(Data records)
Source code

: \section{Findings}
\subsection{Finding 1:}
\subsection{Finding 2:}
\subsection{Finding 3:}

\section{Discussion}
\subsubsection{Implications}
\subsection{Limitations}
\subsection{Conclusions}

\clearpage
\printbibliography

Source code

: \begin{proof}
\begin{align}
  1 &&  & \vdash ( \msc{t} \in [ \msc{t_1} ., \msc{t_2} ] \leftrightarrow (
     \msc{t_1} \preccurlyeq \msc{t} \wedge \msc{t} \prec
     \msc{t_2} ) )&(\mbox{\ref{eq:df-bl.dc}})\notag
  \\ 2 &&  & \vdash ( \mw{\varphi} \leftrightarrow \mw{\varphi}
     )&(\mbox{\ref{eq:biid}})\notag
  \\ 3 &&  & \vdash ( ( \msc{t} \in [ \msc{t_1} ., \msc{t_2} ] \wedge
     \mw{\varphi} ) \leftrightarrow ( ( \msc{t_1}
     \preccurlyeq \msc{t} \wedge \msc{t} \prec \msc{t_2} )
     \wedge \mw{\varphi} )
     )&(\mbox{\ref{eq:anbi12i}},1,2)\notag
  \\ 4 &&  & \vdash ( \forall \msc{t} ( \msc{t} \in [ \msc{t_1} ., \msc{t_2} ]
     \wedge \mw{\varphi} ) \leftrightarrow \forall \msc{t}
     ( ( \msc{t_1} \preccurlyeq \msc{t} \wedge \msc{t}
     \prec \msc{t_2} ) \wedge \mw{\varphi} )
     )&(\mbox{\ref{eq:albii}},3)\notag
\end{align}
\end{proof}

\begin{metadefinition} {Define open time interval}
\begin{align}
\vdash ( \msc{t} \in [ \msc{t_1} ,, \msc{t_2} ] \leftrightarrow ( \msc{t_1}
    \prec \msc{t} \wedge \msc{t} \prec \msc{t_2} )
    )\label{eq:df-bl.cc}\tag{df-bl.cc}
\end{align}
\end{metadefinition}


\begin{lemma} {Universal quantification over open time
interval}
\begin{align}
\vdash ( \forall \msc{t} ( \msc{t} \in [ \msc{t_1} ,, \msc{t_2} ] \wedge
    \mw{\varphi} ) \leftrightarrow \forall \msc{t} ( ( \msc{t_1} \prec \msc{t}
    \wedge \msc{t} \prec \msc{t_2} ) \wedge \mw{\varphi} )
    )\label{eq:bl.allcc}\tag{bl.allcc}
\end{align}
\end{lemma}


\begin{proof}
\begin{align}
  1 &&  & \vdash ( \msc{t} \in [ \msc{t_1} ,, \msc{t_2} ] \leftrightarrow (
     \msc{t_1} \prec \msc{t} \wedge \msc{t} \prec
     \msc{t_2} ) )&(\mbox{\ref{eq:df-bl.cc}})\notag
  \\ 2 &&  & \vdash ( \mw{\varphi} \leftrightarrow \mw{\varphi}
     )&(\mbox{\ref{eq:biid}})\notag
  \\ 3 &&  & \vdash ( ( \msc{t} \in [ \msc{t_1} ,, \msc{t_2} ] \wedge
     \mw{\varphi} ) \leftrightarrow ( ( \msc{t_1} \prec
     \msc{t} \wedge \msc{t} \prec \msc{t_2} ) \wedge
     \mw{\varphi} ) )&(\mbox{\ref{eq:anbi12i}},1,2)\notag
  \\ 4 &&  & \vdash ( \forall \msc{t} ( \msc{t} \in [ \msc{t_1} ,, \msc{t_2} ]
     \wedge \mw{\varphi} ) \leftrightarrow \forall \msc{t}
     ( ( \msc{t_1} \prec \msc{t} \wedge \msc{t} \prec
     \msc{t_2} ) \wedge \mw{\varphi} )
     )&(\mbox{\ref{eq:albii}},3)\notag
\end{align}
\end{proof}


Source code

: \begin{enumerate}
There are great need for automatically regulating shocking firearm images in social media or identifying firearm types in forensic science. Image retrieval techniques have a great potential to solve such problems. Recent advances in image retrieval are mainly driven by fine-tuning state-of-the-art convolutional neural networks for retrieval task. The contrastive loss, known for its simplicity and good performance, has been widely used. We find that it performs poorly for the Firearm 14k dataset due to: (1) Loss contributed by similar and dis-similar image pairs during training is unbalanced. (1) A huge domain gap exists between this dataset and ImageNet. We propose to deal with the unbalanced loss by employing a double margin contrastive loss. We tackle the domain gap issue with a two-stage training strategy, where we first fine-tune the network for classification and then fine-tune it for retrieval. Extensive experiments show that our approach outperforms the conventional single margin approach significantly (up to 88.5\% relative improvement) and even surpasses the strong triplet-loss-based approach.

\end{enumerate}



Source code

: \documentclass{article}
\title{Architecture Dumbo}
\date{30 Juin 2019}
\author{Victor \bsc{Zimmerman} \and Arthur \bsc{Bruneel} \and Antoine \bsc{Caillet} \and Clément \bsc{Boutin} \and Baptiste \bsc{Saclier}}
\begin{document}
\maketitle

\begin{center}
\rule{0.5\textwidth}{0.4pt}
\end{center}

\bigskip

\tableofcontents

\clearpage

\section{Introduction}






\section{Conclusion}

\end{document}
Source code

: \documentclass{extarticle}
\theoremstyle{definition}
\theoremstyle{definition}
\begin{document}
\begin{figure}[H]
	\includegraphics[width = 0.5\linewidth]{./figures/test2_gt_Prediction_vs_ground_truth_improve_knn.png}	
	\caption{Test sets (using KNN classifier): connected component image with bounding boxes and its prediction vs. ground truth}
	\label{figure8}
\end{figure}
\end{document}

| Prompt |
Set down each line of the data precisely as it appears above.

| Reply |
Source code

: \section{Findings}
\subsection{Finding 1:}
\subsection{Finding 2:}
\subsection{Finding 3:}

\section{Discussion}
\subsubsection{Implications}
\subsection{Limitations}
\subsection{Conclusions}

\clearpage
\printbibliography

Source code

: \begin{proof}
\begin{align}
  1 &&  & \vdash ( \msc{t} \in [ \msc{t_1} ., \msc{t_2} ] \leftrightarrow (
     \msc{t_1} \preccurlyeq \msc{t} \wedge \msc{t} \prec
     \msc{t_2} ) )&(\mbox{\ref{eq:df-bl.dc}})\notag
  \\ 2 &&  & \vdash ( \mw{\varphi} \leftrightarrow \mw{\varphi}
     )&(\mbox{\ref{eq:biid}})\notag
  \\ 3 &&  & \vdash ( ( \msc{t} \in [ \msc{t_1} ., \msc{t_2} ] \wedge
     \mw{\varphi} ) \leftrightarrow ( ( \msc{t_1}
     \preccurlyeq \msc{t} \wedge \msc{t} \prec \msc{t_2} )
     \wedge \mw{\varphi} )
     )&(\mbox{\ref{eq:anbi12i}},1,2)\notag
  \\ 4 &&  & \vdash ( \forall \msc{t} ( \msc{t} \in [ \msc{t_1} ., \msc{t_2} ]
     \wedge \mw{\varphi} ) \leftrightarrow \forall \msc{t}
     ( ( \msc{t_1} \preccurlyeq \msc{t} \wedge \msc{t}
     \prec \msc{t_2} ) \wedge \mw{\varphi} )
     )&(\mbox{\ref{eq:albii}},3)\notag
\end{align}
\end{proof}

\begin{metadefinition} {Define open time interval}
\begin{align}
\vdash ( \msc{t} \in [ \msc{t_1} ,, \msc{t_2} ] \leftrightarrow ( \msc{t_1}
    \prec \msc{t} \wedge \msc{t} \prec \msc{t_2} )
    )\label{eq:df-bl.cc}\tag{df-bl.cc}
\end{align}
\end{metadefinition}


\begin{lemma} {Universal quantification over open time
interval}
\begin{align}
\vdash ( \forall \msc{t} ( \msc{t} \in [ \msc{t_1} ,, \msc{t_2} ] \wedge
    \mw{\varphi} ) \leftrightarrow \forall \msc{t} ( ( \msc{t_1} \prec \msc{t}
    \wedge \msc{t} \prec \msc{t_2} ) \wedge \mw{\varphi} )
    )\label{eq:bl.allcc}\tag{bl.allcc}
\end{align}
\end{lemma}


\begin{proof}
\begin{align}
  1 &&  & \vdash ( \msc{t} \in [ \msc{t_1} ,, \msc{t_2} ] \leftrightarrow (
     \msc{t_1} \prec \msc{t} \wedge \msc{t} \prec
     \msc{t_2} ) )&(\mbox{\ref{eq:df-bl.cc}})\notag
  \\ 2 &&  & \vdash ( \mw{\varphi} \leftrightarrow \mw{\varphi}
     )&(\mbox{\ref{eq:biid}})\notag
  \\ 3 &&  & \vdash ( ( \msc{t} \in [ \msc{t_1} ,, \msc{t_2} ] \wedge
     \mw{\varphi} ) \leftrightarrow ( ( \msc{t_1} \prec
     \msc{t} \wedge \msc{t} \prec \msc{t_2} ) \wedge
     \mw{\varphi} ) )&(\mbox{\ref{eq:anbi12i}},1,2)\notag
  \\ 4 &&  & \vdash ( \forall \msc{t} ( \msc{t} \in [ \msc{t_1} ,, \msc{t_2} ]
     \wedge \mw{\varphi} ) \leftrightarrow \forall \msc{t}
     ( ( \msc{t_1} \prec \msc{t} \wedge \msc{t} \prec
     \msc{t_2} ) \wedge \mw{\varphi} )
     )&(\mbox{\ref{eq:albii}},3)\notag
\end{align}
\end{proof}


Source code

: \begin{enumerate}
There are great need for automatically regulating shocking firearm images in social media or identifying firearm types in forensic science. Image retrieval techniques have a great potential to solve such problems. Recent advances in image retrieval are mainly driven by fine-tuning state-of-the-art convolutional neural networks for retrieval task. The contrastive loss, known for its simplicity and good performance, has been widely used. We find that it performs poorly for the Firearm 14k dataset due to: (1) Loss contributed by similar and dis-similar image pairs during training is unbalanced. (1) A huge domain gap exists between this dataset and ImageNet. We propose to deal with the unbalanced loss by employing a double margin contrastive loss. We tackle the domain gap issue with a two-stage training strategy, where we first fine-tune the network for classification and then fine-tune it for retrieval. Extensive experiments show that our approach outperforms the conventional single margin approach significantly (up to 88.5\% relative improvement) and even surpasses the strong triplet-loss-based approach.

\end{enumerate}



Source code

: \documentclass{article}
\title{Architecture Dumbo}
\date{30 Juin 2019}
\author{Victor \bsc{Zimmerman} \and Arthur \bsc{Bruneel} \and Antoine \bsc{Caillet} \and Clément \bsc{Boutin} \and Baptiste \bsc{Saclier}}
\begin{document}
\maketitle

\begin{center}
\rule{0.5\textwidth}{0.4pt}
\end{center}

\bigskip

\tableofcontents

\clearpage

\section{Introduction}






\section{Conclusion}

\end{document}
Source code

: \documentclass{extarticle}
\theoremstyle{definition}
\theoremstyle{definition}
\begin{document}
\begin{figure}[H]
	\includegraphics[width = 0.5\linewidth]{./figures/test2_gt_Prediction_vs_ground_truth_improve_knn.png}	
	\caption{Test sets (using KNN classifier): connected component image with bounding boxes and its prediction vs. ground truth}
	\label{figure8}
\end{figure}
\end{document}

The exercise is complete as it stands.